Instituto Novo Amanhã
O Instituto Novo Amanhã oferece um quadro diferente. Nenhuma ligação nominal entre Mailza, sua rede religiosa e a atual presidente Deania Marques da Silva Xavier foi comprovada. A antiga dirigente localizada nos cadastros também não aparece na equipe parlamentar, no governo ou nas agendas religiosas ligadas à governadora. O ponto de atenção está na mudança recente de comando e no tamanho do contrato. Deania entrou no cadastro em 20 de abril de 2026. O primeiro empenho estadual localizado veio em 9 de junho, cerca de 50 dias depois. Até 16 de julho, o instituto havia recebido R$ 2,225 milhões do estado. Agora, poderá administrar R$ 8,106 milhões apenas no eixo de infraestrutura, 3,64 vezes todo o montante já pago ao CNPJ no período pesquisado.

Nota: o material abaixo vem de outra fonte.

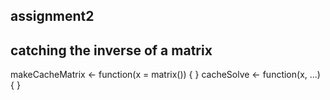 ## assignment2
## catching the inverse of a matrix

makeCacheMatrix <- function(x = matrix()) {
}
cacheSolve <- function(x, ...) {
}
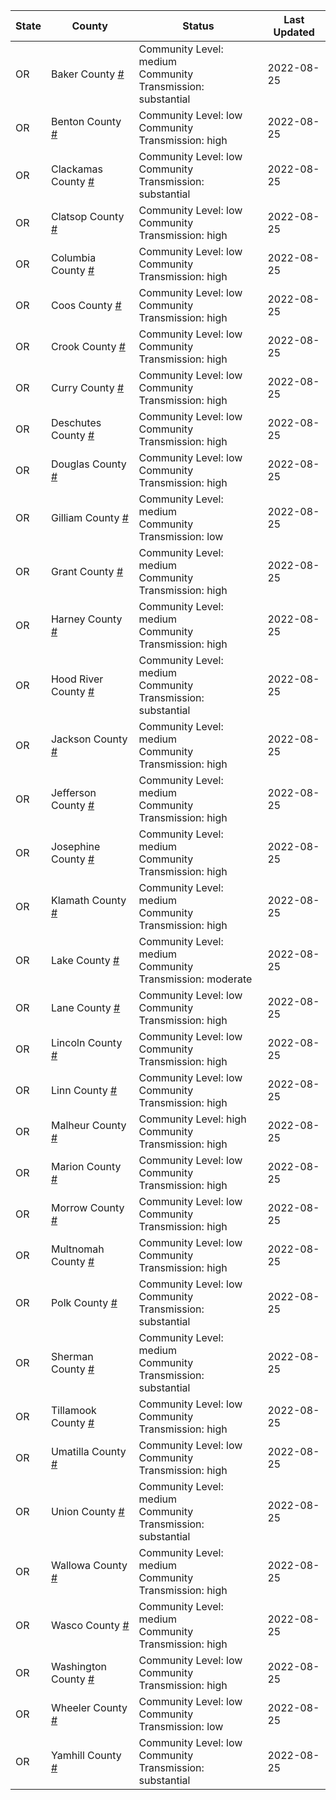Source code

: State | County | Status | Last Updated
--- | --- | --- | --- 
OR | Baker County <a href="#baker_county">#</a> | <a name="baker_county"></a>Community Level: medium<br/>Community Transmission: substantial | 2022-08-25
OR | Benton County <a href="#benton_county">#</a> | <a name="benton_county"></a>Community Level: low<br/>Community Transmission: high | 2022-08-25
OR | Clackamas County <a href="#clackamas_county">#</a> | <a name="clackamas_county"></a>Community Level: low<br/>Community Transmission: substantial | 2022-08-25
OR | Clatsop County <a href="#clatsop_county">#</a> | <a name="clatsop_county"></a>Community Level: low<br/>Community Transmission: high | 2022-08-25
OR | Columbia County <a href="#columbia_county">#</a> | <a name="columbia_county"></a>Community Level: low<br/>Community Transmission: high | 2022-08-25
OR | Coos County <a href="#coos_county">#</a> | <a name="coos_county"></a>Community Level: low<br/>Community Transmission: high | 2022-08-25
OR | Crook County <a href="#crook_county">#</a> | <a name="crook_county"></a>Community Level: low<br/>Community Transmission: high | 2022-08-25
OR | Curry County <a href="#curry_county">#</a> | <a name="curry_county"></a>Community Level: low<br/>Community Transmission: high | 2022-08-25
OR | Deschutes County <a href="#deschutes_county">#</a> | <a name="deschutes_county"></a>Community Level: low<br/>Community Transmission: high | 2022-08-25
OR | Douglas County <a href="#douglas_county">#</a> | <a name="douglas_county"></a>Community Level: low<br/>Community Transmission: high | 2022-08-25
OR | Gilliam County <a href="#gilliam_county">#</a> | <a name="gilliam_county"></a>Community Level: medium<br/>Community Transmission: low | 2022-08-25
OR | Grant County <a href="#grant_county">#</a> | <a name="grant_county"></a>Community Level: medium<br/>Community Transmission: high | 2022-08-25
OR | Harney County <a href="#harney_county">#</a> | <a name="harney_county"></a>Community Level: medium<br/>Community Transmission: high | 2022-08-25
OR | Hood River County <a href="#hood_river_county">#</a> | <a name="hood_river_county"></a>Community Level: medium<br/>Community Transmission: substantial | 2022-08-25
OR | Jackson County <a href="#jackson_county">#</a> | <a name="jackson_county"></a>Community Level: medium<br/>Community Transmission: high | 2022-08-25
OR | Jefferson County <a href="#jefferson_county">#</a> | <a name="jefferson_county"></a>Community Level: medium<br/>Community Transmission: high | 2022-08-25
OR | Josephine County <a href="#josephine_county">#</a> | <a name="josephine_county"></a>Community Level: medium<br/>Community Transmission: high | 2022-08-25
OR | Klamath County <a href="#klamath_county">#</a> | <a name="klamath_county"></a>Community Level: medium<br/>Community Transmission: high | 2022-08-25
OR | Lake County <a href="#lake_county">#</a> | <a name="lake_county"></a>Community Level: medium<br/>Community Transmission: moderate | 2022-08-25
OR | Lane County <a href="#lane_county">#</a> | <a name="lane_county"></a>Community Level: low<br/>Community Transmission: high | 2022-08-25
OR | Lincoln County <a href="#lincoln_county">#</a> | <a name="lincoln_county"></a>Community Level: low<br/>Community Transmission: high | 2022-08-25
OR | Linn County <a href="#linn_county">#</a> | <a name="linn_county"></a>Community Level: low<br/>Community Transmission: high | 2022-08-25
OR | Malheur County <a href="#malheur_county">#</a> | <a name="malheur_county"></a>Community Level: high<br/>Community Transmission: high | 2022-08-25
OR | Marion County <a href="#marion_county">#</a> | <a name="marion_county"></a>Community Level: low<br/>Community Transmission: high | 2022-08-25
OR | Morrow County <a href="#morrow_county">#</a> | <a name="morrow_county"></a>Community Level: low<br/>Community Transmission: high | 2022-08-25
OR | Multnomah County <a href="#multnomah_county">#</a> | <a name="multnomah_county"></a>Community Level: low<br/>Community Transmission: high | 2022-08-25
OR | Polk County <a href="#polk_county">#</a> | <a name="polk_county"></a>Community Level: low<br/>Community Transmission: substantial | 2022-08-25
OR | Sherman County <a href="#sherman_county">#</a> | <a name="sherman_county"></a>Community Level: medium<br/>Community Transmission: substantial | 2022-08-25
OR | Tillamook County <a href="#tillamook_county">#</a> | <a name="tillamook_county"></a>Community Level: low<br/>Community Transmission: high | 2022-08-25
OR | Umatilla County <a href="#umatilla_county">#</a> | <a name="umatilla_county"></a>Community Level: low<br/>Community Transmission: high | 2022-08-25
OR | Union County <a href="#union_county">#</a> | <a name="union_county"></a>Community Level: medium<br/>Community Transmission: substantial | 2022-08-25
OR | Wallowa County <a href="#wallowa_county">#</a> | <a name="wallowa_county"></a>Community Level: medium<br/>Community Transmission: high | 2022-08-25
OR | Wasco County <a href="#wasco_county">#</a> | <a name="wasco_county"></a>Community Level: medium<br/>Community Transmission: high | 2022-08-25
OR | Washington County <a href="#washington_county">#</a> | <a name="washington_county"></a>Community Level: low<br/>Community Transmission: high | 2022-08-25
OR | Wheeler County <a href="#wheeler_county">#</a> | <a name="wheeler_county"></a>Community Level: low<br/>Community Transmission: low | 2022-08-25
OR | Yamhill County <a href="#yamhill_county">#</a> | <a name="yamhill_county"></a>Community Level: low<br/>Community Transmission: substantial | 2022-08-25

Os três institutos já acumulavam R$ 17.793.984,14 em pagamentos estaduais antes das dispensas da Expoacre. O Bem-Estar responde pela maior parcela, com R$ 8,525 milhões; o Vida Plena recebeu R$ 7,043 milhões; e o Novo Amanhã, R$ 2,225 milhões. Os R$ 22 milhões publicados para a feira são estimativas das novas parcerias, não pagamentos confirmados.
A Expoacre movimenta produtores, trabalhadores, comerciantes, artistas, criadores de animais e famílias que atravessam Rio Branco para entrar no Parque Wildy Viana. Em 2026, porém, a festa chega cercada por uma questão que ultrapassa os portões da feira. O governo de Mailza precisa demonstrar que a urgência não substituiu a competição, que as relações políticas não conduziram as escolhas e que os R$ 22 milhões chegarão aos serviços anunciados por preços compatíveis.
O pastor Reginaldo Ferreira não encerra essa história. Ele personifica a pergunta que atravessa o caso: até onde termina a convivência legítima entre governo, partido, igrejas e organizações sociais, e onde começa a obrigação de erguer barreiras claras entre proximidade política e decisão administrativa? A resposta não virá de sobrenomes, fotografias ou agendas religiosas. Virá dos protocolos da Casa Civil, dos planos de trabalho, das contas bancárias, dos contratos com fornecedores e da fiscalização do Tribunal de Contas.